■ **THE TASK**
Only the number is wanted: how many lines below contain "Raspberry"?

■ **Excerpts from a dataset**
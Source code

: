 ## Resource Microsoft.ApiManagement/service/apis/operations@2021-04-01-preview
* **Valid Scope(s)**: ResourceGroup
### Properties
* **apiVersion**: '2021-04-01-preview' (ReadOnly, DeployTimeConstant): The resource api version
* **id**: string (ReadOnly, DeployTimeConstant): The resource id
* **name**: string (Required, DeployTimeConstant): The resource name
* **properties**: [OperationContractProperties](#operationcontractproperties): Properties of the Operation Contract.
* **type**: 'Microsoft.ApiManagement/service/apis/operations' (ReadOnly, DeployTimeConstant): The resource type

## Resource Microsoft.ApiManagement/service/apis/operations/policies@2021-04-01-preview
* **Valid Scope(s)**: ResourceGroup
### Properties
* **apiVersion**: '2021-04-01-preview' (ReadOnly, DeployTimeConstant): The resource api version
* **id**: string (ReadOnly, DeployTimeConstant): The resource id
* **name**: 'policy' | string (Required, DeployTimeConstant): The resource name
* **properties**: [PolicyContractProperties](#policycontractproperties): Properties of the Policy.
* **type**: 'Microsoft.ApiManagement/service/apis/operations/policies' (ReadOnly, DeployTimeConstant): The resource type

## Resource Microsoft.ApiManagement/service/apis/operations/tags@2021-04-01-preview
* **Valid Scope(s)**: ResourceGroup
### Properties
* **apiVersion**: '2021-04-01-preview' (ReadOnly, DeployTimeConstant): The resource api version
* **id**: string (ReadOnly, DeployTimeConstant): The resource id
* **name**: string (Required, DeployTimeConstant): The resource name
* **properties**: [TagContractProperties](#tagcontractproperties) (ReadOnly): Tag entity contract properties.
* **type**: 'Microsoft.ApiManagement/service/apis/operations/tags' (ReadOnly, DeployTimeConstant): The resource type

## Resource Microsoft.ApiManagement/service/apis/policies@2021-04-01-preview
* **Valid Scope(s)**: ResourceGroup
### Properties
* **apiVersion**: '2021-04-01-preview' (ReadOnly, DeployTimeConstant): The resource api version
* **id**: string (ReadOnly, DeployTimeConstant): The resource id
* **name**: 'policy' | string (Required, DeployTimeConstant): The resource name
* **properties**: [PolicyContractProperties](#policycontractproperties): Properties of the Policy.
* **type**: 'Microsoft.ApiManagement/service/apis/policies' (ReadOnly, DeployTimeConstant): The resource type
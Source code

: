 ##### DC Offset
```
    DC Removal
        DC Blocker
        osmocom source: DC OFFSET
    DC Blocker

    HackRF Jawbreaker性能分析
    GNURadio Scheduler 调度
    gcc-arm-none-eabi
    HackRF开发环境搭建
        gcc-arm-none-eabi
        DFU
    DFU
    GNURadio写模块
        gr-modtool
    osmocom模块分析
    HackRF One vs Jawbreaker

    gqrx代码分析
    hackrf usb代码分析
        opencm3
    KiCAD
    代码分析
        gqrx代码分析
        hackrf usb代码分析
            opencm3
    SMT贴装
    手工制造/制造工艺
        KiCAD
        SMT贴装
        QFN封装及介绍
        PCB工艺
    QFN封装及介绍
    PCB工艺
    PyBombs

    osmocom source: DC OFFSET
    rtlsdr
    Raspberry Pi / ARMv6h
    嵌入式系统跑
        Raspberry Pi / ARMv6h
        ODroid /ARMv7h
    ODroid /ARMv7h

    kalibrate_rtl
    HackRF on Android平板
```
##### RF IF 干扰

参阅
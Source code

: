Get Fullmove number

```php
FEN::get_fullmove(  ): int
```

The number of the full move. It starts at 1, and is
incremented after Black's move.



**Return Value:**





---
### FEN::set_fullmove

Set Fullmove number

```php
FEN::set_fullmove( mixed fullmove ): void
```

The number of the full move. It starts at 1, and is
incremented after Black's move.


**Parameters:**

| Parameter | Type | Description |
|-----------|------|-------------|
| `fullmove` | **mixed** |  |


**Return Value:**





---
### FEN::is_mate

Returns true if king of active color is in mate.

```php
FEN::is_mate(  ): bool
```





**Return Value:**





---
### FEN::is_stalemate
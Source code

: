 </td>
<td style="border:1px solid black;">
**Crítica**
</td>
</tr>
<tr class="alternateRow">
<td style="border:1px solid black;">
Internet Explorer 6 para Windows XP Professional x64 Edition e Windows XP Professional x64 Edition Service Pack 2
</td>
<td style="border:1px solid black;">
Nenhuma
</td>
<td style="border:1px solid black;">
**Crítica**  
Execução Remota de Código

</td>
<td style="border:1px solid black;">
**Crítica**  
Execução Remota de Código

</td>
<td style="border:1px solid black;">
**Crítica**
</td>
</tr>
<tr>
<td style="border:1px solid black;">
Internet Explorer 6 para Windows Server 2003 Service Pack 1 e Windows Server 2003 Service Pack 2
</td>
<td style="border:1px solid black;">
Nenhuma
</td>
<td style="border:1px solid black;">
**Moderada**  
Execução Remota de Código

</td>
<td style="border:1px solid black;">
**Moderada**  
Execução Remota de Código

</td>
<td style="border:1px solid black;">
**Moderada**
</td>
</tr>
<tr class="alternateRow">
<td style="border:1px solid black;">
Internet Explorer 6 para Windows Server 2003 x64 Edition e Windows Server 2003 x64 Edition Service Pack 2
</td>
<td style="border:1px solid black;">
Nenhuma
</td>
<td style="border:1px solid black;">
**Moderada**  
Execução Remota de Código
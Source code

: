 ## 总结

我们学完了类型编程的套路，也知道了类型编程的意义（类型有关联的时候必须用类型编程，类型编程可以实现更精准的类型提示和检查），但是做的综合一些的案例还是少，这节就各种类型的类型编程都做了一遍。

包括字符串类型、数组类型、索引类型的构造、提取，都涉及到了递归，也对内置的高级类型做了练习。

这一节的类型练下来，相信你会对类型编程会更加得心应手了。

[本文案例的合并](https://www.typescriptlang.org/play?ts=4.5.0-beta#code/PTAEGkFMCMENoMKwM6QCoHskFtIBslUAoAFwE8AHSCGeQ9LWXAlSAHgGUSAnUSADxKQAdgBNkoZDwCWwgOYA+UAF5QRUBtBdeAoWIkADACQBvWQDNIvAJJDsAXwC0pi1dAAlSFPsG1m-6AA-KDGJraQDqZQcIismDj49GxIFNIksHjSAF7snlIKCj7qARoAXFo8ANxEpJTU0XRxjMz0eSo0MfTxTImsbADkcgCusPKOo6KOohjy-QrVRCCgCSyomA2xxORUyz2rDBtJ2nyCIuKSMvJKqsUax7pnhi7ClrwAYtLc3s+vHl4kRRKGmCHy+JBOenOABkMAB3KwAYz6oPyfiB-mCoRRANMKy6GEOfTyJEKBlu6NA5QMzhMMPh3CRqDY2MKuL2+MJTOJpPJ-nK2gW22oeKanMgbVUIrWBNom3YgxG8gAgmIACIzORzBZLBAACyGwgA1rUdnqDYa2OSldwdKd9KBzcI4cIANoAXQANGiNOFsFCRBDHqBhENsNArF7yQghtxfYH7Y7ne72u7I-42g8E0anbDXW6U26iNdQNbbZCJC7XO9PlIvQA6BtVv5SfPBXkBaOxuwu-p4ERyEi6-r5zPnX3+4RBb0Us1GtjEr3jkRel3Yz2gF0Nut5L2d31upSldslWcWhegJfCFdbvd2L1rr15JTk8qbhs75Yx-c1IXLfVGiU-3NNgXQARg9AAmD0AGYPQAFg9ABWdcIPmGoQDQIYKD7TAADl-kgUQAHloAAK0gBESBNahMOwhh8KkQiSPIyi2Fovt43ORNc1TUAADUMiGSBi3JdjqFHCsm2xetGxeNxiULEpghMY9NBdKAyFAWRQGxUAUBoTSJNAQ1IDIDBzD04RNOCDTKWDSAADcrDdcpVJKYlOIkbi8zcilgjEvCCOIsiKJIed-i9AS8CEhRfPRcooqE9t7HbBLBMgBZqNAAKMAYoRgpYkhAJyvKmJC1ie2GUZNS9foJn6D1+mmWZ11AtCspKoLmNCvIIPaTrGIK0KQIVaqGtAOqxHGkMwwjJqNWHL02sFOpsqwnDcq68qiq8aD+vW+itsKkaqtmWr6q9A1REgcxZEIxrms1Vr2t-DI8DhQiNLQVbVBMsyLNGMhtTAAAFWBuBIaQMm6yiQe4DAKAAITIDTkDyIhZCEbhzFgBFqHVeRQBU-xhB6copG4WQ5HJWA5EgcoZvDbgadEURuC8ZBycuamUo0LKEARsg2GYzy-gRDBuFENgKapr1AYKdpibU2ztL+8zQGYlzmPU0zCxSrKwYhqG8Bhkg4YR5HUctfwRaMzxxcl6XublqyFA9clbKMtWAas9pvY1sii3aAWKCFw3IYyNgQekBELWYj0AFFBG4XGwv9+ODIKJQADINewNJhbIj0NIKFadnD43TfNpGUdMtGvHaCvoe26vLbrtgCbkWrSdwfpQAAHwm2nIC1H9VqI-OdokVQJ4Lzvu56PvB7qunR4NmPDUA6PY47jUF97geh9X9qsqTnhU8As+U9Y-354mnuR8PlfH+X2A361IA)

■ **RESULT FOR THIS EXERCISE**
2